Ingredients
- 1 3/4 cups (385g) caster sugar
- 4 peaches, peeled, stoned, each cut into 6 wedges
- 250g unsalted butter, softened
- 1 teaspoon vanilla extract
- 1 1/2 cups (225g) plain flour
- 3 teaspoons baking powder
- 1/2 cup (60g) ground almonds
- 6 eggs
Directions
- Preheat oven to 170°C.
- Grease and line base of a 24cm springform tin with baking paper. Place 3/4 cup sugar and 1/2 cup water in a small, heavy-based saucepan. Stir over medium heat until sugar dissolves. Bring to the boil. Simmer until a dark caramel forms. Immediately pour caramel into base of tin, then top with peach wedges, skin-side down.

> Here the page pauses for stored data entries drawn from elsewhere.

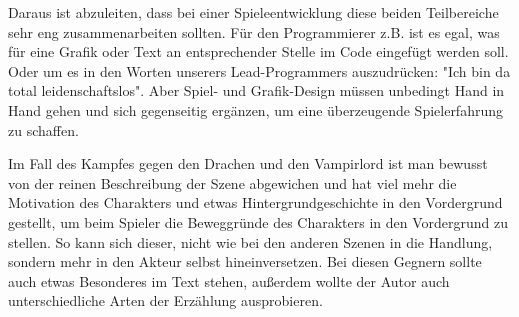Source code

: Daraus ist abzuleiten, dass bei einer Spieleentwicklung diese beiden Teilbereiche sehr eng zusammenarbeiten sollten. Für den Programmierer z.B. ist es egal, was für eine Grafik oder Text an entsprechender Stelle im Code eingefügt werden soll. Oder um es in den Worten unserers Lead-Programmers auszudrücken: "Ich bin da total leidenschaftslos". Aber Spiel- und Grafik-Design müssen unbedingt Hand in Hand gehen und sich gegenseitig ergänzen, um eine überzeugende Spielerfahrung zu schaffen. 

Im Fall des Kampfes gegen den Drachen und den Vampirlord ist man bewusst von der reinen Beschreibung der Szene abgewichen und hat viel mehr die Motivation des Charakters und etwas Hintergrundgeschichte in den Vordergrund gestellt, um beim Spieler die Beweggründe des Charakters in den Vordergrund zu stellen. So kann sich dieser, nicht wie bei den anderen Szenen in die Handlung, sondern mehr in den Akteur selbst hineinversetzen. Bei diesen Gegnern sollte auch etwas Besonderes im Text stehen, außerdem wollte der Autor auch unterschiedliche Arten der Erzählung ausprobieren.
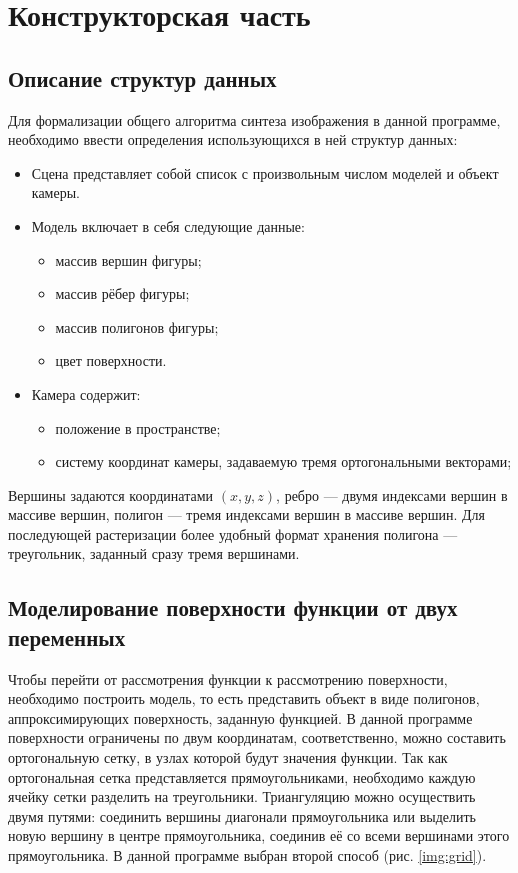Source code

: \chapter{Конструкторская часть}

\section{Описание структур данных}

Для формализации общего алгоритма синтеза изображения в данной программе, необходимо ввести определения использующихся в ней структур данных:
\begin{itemize}
	\item Сцена представляет собой список с произвольным числом моделей и объект камеры.
	\item Модель включает в себя следующие данные: \begin{itemize}
		\item массив вершин фигуры;
		\item массив рёбер фигуры;
		\item массив полигонов фигуры;
		\item цвет поверхности.
	\end{itemize}
	\item Камера содержит: \begin{itemize}
		\item положение в пространстве;
		\item систему координат камеры, задаваемую тремя ортогональными векторами;
	\end{itemize}
\end{itemize}

Вершины задаются координатами $(x, y, z)$, ребро — двумя индексами вершин в массиве вершин, полигон — тремя индексами вершин в массиве вершин.
Для последующей растеризации более удобный формат хранения полигона — треугольник, заданный сразу тремя вершинами.

\section{Моделирование поверхности функции от двух переменных}

Чтобы перейти от рассмотрения функции к рассмотрению поверхности, необходимо построить модель, то есть представить объект в виде полигонов, аппроксимирующих поверхность, заданную функцией.
В данной программе поверхности ограничены по двум координатам, соответственно, можно составить ортогональную сетку, в узлах которой будут значения функции.
Так как ортогональная сетка представляется прямоугольниками, необходимо каждую ячейку сетки разделить на треугольники.
Триангуляцию можно осуществить двумя путями: соединить вершины диагонали прямоугольника или выделить новую вершину в центре прямоугольника, соединив её со всеми вершинами этого прямоугольника.
В данной программе выбран второй способ (рис. \ref{img:grid}).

- Place butter, vanilla and remaining 1 cup sugar in the bowl of an electric mixer. Beat until light and fluffy.
- Sift flour, baking powder, ground almonds and 1/2 teaspoon salt over butter mixture.

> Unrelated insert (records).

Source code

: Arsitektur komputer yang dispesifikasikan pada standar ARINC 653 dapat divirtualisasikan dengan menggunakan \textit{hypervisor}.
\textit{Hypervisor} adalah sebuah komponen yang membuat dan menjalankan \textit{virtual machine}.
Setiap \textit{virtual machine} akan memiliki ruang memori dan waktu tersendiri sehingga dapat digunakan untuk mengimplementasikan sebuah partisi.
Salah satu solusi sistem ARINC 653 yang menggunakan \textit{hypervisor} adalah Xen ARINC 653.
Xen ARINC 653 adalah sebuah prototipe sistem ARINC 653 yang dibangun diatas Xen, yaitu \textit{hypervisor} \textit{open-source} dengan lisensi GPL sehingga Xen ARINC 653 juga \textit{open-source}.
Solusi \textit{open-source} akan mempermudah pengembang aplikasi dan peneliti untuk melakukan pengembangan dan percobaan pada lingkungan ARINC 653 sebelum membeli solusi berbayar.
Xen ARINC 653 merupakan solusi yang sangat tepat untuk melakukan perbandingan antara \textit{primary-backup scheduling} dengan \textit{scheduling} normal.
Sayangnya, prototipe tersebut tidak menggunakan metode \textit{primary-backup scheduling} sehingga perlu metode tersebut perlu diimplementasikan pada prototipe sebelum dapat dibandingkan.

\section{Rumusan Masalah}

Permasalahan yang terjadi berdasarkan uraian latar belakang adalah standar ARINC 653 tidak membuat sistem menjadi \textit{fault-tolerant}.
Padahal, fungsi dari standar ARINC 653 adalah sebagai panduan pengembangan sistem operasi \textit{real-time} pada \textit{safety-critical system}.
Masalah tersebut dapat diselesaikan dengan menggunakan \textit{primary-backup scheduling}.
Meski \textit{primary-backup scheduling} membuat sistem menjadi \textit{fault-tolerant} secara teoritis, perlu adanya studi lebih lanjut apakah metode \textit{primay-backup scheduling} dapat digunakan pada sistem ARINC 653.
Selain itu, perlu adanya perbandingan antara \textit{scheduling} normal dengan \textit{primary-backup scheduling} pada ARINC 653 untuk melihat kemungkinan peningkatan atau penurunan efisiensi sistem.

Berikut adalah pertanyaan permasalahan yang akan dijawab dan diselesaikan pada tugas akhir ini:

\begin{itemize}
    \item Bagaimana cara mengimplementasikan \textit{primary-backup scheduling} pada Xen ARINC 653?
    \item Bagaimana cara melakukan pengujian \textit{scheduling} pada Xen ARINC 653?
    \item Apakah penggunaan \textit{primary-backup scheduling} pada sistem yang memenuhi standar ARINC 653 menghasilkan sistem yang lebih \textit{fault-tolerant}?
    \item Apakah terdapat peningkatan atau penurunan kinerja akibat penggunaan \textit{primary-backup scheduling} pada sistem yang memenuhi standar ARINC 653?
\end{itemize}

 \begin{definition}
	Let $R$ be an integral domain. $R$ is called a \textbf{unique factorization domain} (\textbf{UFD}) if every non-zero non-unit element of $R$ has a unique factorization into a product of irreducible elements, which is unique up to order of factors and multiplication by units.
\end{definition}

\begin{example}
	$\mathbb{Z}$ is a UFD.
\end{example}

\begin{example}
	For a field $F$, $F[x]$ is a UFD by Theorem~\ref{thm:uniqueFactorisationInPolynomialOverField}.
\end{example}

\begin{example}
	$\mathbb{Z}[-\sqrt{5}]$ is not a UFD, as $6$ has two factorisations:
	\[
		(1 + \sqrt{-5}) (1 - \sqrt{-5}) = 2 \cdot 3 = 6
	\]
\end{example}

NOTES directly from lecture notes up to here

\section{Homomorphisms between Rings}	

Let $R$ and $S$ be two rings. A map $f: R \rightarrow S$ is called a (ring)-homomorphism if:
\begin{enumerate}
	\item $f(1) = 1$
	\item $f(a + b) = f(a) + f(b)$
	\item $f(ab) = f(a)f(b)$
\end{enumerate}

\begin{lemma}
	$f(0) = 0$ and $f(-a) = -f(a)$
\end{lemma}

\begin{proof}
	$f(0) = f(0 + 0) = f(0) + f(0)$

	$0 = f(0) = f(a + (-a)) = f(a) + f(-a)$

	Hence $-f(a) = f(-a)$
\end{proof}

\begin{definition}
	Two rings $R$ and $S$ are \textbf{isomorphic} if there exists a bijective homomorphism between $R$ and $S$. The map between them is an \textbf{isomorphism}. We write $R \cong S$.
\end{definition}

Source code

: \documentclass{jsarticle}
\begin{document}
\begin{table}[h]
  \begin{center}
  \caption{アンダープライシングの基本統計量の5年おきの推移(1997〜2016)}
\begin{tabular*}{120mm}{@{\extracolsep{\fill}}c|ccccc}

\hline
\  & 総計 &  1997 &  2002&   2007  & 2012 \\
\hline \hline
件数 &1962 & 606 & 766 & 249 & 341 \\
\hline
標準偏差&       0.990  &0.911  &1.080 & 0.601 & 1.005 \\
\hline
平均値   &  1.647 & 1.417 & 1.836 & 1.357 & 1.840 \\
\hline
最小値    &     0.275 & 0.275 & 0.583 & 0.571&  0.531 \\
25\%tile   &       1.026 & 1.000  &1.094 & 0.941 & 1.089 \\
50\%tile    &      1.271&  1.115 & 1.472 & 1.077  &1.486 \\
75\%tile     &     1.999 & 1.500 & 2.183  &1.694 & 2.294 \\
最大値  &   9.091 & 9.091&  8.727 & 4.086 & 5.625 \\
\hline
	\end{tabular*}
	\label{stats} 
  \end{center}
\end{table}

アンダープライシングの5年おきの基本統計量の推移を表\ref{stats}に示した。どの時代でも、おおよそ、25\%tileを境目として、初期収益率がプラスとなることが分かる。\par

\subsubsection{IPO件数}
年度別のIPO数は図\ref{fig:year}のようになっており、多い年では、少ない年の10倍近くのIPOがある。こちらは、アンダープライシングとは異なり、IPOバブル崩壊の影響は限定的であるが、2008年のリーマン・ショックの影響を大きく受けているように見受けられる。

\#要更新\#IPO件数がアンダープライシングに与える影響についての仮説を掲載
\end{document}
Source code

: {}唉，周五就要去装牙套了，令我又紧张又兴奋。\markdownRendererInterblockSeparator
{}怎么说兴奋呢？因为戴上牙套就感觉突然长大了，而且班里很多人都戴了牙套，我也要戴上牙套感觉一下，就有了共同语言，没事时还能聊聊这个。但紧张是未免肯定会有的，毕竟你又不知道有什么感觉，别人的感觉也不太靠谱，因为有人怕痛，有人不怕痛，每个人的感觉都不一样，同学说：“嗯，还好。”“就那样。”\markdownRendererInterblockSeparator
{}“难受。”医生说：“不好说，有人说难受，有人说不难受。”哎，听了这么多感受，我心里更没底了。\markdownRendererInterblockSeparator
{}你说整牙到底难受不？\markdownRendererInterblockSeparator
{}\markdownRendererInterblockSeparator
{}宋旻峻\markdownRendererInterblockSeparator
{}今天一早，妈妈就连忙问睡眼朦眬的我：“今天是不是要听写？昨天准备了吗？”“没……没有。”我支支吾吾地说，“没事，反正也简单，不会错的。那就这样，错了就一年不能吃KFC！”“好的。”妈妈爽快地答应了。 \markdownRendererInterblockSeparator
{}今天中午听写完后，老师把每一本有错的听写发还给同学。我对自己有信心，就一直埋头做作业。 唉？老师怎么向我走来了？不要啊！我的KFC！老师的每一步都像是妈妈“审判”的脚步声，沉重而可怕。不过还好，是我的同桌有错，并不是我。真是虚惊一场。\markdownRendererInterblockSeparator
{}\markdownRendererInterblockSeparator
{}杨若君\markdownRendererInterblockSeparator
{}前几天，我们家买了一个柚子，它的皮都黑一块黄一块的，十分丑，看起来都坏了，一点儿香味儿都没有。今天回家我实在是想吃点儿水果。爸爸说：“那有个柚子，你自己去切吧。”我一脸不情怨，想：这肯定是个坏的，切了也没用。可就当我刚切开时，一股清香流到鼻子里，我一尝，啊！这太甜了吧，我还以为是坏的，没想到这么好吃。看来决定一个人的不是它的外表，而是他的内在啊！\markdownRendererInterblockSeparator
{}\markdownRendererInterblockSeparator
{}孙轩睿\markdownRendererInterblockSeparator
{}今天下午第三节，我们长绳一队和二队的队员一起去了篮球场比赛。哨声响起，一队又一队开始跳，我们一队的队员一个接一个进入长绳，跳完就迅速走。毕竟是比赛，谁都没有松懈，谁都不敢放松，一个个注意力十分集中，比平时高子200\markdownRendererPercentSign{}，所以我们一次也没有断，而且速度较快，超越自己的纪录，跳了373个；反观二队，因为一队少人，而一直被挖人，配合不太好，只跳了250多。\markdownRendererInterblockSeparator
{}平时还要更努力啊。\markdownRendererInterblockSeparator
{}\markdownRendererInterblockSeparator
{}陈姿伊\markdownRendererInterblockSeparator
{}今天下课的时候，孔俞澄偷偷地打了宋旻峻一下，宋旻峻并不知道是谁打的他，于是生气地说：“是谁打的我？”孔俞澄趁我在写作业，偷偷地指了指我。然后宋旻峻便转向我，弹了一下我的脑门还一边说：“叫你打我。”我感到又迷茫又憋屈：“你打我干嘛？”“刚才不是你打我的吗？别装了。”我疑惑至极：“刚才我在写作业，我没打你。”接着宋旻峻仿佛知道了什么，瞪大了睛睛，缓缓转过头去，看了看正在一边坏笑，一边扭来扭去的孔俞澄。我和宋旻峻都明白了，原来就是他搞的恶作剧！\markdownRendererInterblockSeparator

- Add all eggs then beat on low speed until mixture is smooth and just combined.
- Spoon batter over peaches then level.
- Bake for 30 minutes. Cover top with baking paper to prevent over-browning, then bake for a further 45 minutes or until a skewer inserted into the centre comes out clean.
- Stand in tin for 10 minutes.
- Release side of pan then place a plate over top. Invert cake on to plate. Remove base and paper.